Ci sono figure che sanno unire il rigore della scienza alla capacità di comunicare con un tono cordiale, amichevole e umano, rendendo accessibili anche i concetti più complessi. Antonella Viola è una di queste. Professoressa ordinaria di Patologia Generale all’Università di Padova, scienziata di fama internazionale e autrice di numerosi saggi di divulgazione, è riuscita a diventare un punto di riferimento durante la pandemia, quando la scienza era chiamata a rispondere all’incertezza collettiva.

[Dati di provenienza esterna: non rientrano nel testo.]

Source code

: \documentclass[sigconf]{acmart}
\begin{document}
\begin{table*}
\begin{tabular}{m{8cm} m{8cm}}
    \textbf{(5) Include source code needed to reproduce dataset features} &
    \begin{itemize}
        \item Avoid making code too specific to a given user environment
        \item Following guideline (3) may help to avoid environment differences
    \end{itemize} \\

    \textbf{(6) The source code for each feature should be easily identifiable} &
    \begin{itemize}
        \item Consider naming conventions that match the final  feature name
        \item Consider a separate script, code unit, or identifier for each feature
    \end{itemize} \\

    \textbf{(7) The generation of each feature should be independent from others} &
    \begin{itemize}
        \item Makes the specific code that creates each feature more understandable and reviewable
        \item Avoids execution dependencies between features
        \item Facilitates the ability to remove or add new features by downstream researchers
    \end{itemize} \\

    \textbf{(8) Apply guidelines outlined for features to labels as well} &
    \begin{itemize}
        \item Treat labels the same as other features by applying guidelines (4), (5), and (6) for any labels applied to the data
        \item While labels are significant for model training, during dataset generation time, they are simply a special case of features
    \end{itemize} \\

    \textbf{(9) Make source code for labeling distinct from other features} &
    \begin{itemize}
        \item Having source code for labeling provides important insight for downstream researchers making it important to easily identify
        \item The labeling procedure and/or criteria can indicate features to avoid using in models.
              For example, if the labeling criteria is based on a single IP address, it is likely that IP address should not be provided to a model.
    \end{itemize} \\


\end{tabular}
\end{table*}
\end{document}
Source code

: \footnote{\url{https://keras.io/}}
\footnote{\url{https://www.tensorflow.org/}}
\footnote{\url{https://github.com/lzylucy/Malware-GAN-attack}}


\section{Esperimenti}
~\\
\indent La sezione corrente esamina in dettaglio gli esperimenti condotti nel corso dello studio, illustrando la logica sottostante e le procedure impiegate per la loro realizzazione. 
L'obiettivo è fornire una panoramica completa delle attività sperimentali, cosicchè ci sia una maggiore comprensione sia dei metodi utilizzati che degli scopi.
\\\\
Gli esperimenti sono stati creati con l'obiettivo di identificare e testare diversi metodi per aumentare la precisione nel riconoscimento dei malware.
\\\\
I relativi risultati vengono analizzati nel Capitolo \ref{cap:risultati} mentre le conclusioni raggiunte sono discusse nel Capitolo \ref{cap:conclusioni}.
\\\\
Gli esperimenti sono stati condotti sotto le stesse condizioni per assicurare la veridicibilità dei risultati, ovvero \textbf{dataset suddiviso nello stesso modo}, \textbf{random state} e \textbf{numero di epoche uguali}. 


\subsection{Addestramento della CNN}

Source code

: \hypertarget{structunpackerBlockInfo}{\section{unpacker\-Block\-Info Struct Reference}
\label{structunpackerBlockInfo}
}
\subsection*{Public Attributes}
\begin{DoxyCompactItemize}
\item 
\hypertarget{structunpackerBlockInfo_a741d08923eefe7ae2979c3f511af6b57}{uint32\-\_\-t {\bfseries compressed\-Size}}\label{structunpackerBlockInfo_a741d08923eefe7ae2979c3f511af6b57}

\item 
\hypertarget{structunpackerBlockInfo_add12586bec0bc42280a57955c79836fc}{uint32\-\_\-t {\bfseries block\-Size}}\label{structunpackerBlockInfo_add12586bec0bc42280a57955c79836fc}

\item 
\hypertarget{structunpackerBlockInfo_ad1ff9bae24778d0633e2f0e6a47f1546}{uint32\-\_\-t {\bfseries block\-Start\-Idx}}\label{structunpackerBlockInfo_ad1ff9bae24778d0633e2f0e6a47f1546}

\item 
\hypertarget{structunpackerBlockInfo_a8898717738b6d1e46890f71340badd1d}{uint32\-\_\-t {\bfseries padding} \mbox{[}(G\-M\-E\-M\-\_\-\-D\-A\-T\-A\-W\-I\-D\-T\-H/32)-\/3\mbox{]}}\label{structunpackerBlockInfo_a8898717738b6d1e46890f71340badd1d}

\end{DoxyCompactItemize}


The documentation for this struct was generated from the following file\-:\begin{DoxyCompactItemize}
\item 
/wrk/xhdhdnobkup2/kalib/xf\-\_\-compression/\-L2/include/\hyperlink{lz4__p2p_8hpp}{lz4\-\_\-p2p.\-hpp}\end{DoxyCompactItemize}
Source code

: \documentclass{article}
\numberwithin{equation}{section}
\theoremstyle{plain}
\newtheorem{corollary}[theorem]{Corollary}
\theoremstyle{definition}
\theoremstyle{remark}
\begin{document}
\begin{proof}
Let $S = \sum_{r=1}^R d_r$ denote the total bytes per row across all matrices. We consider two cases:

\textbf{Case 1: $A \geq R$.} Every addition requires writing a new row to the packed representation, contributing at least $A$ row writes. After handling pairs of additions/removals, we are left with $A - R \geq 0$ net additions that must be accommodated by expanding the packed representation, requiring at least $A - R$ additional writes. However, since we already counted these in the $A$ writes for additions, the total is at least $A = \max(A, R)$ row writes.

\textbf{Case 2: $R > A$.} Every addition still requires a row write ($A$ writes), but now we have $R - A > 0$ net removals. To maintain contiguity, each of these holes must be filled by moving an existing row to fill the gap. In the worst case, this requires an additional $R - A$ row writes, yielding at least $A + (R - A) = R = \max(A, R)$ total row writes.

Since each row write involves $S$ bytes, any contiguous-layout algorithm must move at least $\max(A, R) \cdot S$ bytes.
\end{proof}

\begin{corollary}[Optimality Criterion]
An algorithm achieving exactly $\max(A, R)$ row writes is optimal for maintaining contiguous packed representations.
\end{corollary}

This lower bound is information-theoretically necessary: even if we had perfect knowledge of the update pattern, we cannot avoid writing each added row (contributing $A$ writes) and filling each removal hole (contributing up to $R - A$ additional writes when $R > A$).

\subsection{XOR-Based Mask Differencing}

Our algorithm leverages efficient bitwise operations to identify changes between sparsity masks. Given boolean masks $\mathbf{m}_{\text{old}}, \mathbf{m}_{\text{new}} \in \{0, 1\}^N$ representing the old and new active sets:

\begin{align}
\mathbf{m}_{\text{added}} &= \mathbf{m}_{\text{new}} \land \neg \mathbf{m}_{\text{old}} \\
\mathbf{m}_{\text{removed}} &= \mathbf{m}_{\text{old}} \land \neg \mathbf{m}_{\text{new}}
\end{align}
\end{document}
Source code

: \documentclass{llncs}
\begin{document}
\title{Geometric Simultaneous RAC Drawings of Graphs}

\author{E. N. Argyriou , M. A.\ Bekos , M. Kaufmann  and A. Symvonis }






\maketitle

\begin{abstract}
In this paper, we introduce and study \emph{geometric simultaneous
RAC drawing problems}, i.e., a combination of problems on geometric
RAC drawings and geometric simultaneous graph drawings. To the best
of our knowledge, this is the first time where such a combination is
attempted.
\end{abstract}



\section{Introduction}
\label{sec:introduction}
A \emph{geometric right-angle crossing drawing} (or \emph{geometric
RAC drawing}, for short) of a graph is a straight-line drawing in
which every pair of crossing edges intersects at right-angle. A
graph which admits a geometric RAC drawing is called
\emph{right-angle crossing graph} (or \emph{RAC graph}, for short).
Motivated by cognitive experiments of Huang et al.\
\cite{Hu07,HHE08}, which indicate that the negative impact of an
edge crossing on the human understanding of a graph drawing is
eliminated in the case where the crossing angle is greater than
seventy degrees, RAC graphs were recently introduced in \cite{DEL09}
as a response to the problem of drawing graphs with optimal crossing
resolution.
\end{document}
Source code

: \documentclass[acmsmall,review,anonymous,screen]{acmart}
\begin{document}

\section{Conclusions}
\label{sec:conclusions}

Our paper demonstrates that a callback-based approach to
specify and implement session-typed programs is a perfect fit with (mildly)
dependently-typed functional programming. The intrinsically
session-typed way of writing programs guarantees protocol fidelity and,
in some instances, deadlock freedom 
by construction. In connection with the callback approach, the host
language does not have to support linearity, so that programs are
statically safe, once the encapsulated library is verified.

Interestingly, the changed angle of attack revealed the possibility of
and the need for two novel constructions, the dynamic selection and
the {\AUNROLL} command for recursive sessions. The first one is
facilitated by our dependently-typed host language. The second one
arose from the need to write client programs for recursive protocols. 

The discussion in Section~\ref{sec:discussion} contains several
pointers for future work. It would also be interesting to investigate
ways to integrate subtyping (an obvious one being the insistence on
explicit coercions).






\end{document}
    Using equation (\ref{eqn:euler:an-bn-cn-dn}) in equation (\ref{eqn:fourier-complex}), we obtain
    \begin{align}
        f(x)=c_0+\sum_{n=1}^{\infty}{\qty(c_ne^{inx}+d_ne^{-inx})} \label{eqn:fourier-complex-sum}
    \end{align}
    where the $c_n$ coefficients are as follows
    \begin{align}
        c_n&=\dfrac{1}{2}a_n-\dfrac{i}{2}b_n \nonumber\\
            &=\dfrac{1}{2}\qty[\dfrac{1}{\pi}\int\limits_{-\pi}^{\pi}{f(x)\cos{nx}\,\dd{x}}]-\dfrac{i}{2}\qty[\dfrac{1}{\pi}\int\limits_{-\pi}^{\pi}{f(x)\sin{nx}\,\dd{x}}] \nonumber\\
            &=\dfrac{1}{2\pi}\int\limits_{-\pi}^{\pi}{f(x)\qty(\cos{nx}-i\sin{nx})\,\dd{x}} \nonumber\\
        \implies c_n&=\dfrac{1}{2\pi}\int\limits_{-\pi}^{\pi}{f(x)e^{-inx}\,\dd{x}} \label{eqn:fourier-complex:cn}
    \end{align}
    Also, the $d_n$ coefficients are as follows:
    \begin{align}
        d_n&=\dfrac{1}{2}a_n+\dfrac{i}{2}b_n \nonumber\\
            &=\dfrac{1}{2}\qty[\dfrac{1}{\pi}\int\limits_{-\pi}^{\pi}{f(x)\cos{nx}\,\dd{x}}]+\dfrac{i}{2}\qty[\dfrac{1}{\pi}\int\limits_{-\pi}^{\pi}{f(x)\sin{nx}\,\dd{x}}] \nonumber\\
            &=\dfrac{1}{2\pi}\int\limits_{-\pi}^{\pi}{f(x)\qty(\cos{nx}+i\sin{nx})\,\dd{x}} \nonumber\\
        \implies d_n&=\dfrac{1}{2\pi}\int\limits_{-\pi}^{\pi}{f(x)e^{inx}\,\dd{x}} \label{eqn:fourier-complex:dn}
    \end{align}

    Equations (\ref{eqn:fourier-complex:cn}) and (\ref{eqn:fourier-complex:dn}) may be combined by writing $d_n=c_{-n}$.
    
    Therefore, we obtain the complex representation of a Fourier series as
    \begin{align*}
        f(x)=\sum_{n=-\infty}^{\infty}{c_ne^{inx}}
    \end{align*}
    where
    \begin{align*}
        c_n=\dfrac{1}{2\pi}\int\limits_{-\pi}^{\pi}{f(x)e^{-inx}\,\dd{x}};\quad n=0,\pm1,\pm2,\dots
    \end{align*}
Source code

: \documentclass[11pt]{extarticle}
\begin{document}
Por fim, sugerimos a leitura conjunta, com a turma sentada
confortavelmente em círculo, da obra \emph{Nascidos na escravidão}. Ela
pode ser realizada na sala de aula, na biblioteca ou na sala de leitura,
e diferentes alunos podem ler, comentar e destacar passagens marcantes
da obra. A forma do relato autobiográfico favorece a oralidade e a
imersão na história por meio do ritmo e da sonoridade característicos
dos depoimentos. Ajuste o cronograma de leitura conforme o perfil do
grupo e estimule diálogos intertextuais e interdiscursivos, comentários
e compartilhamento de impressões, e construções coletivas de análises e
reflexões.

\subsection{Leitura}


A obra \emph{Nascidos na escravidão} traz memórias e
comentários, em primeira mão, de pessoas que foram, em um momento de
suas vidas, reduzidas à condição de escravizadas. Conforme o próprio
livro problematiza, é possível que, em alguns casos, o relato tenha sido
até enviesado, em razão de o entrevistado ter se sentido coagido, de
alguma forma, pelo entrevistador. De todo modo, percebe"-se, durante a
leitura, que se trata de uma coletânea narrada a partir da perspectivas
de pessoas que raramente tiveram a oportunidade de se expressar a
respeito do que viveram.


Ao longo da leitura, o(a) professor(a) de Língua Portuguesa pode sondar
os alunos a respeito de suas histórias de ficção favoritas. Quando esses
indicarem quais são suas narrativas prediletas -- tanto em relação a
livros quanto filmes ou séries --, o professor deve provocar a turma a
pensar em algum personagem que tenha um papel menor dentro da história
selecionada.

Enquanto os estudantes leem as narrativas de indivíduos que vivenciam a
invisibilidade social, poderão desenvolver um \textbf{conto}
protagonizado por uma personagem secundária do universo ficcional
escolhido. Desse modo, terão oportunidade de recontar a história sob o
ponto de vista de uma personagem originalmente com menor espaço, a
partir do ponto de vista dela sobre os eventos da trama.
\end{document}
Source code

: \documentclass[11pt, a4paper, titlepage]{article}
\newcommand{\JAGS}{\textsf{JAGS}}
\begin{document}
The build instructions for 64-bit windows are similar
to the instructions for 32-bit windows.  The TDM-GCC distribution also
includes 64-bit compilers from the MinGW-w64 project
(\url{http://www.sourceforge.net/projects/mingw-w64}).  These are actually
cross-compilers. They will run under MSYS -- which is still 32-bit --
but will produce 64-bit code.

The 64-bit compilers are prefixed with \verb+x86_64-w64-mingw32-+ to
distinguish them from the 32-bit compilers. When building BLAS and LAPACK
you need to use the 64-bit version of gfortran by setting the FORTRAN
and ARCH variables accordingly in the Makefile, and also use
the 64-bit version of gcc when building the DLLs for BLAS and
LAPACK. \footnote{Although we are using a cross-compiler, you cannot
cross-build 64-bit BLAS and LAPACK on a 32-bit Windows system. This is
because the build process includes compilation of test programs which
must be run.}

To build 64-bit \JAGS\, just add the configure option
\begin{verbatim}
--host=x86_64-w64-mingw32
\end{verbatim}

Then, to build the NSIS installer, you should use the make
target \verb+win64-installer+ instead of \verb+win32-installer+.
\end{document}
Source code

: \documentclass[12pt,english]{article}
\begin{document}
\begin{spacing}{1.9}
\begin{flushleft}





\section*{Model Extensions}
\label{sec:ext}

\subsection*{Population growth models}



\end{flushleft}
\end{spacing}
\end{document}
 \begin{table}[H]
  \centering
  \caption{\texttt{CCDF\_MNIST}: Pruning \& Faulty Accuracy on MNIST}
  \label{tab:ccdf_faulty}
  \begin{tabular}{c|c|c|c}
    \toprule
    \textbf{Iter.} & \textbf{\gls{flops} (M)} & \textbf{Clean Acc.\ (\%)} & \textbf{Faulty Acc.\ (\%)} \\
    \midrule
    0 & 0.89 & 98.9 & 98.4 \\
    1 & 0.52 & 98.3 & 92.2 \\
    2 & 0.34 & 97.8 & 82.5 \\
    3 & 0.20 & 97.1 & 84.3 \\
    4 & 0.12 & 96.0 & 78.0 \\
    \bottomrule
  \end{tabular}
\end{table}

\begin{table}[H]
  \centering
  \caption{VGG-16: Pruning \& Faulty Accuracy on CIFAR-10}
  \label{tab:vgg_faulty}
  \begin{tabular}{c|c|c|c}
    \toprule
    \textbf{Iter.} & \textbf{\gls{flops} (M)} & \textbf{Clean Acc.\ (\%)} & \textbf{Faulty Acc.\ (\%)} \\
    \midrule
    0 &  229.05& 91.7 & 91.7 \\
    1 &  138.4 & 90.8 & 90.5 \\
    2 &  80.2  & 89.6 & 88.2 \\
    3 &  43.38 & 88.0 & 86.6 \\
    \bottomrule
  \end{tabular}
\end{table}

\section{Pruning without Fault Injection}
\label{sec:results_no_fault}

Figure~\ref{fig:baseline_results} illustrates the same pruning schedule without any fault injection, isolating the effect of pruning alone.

Oggi, con il suo nuovo libro Il tempo del corpo (Feltrinelli), Antonella chiude una trilogia dedicata alla salute e ci invita a riflettere sul valore del nostro tempo. Antonella Viola non è solo una scienziata, ma una voce che sa parlare al cuore del lettore. E il suo messaggio è chiaro: il futuro, se lo vogliamo, può essere migliore. Sta a noi ascoltare il ritmo del nostro corpo, rispettarlo e scegliere con consapevolezza. La incontriamo per il Salotto di Domanipress nel suo studio a Padova, circondata da libri e ricordi di una carriera vissuta con passione per parlare di scienza, salute e vita.

Antonella, il tuo libro esplora un tema affascinante: il tempo del corpo. Come è nato questo progetto?

«È stato quasi inevitabile. Negli ultimi anni, mi sono chiesta più volte cosa significhi veramente vivere in salute, non solo in termini di assenza di malattie ma come equilibrio tra corpo e mente. Tutto è partito da una domanda semplice ma universale: cosa possiamo fare, concretamente, per vivere meglio e più a lungo?».

Una domanda piuttosto complessa…

«Si, ma la risposta, in realtà, è più vicina di quanto pensiamo: dobbiamo imparare a rispettare i ritmi naturali del nostro corpo. Viviamo in un’epoca in cui il tempo è diventato una merce di scambio, spesso sacrificato per il lavoro o altre priorità, ma non possiamo barattare il tempo del riposo senza pagarne le conseguenze. Dormire almeno 7-8 ore per notte non è un lusso, è una necessità biologica. Eppure, sottovalutiamo quanto questo influisca sulla nostra salute complessiva».

Il sonno, quindi, come pilastro della salute. E gli altri fattori?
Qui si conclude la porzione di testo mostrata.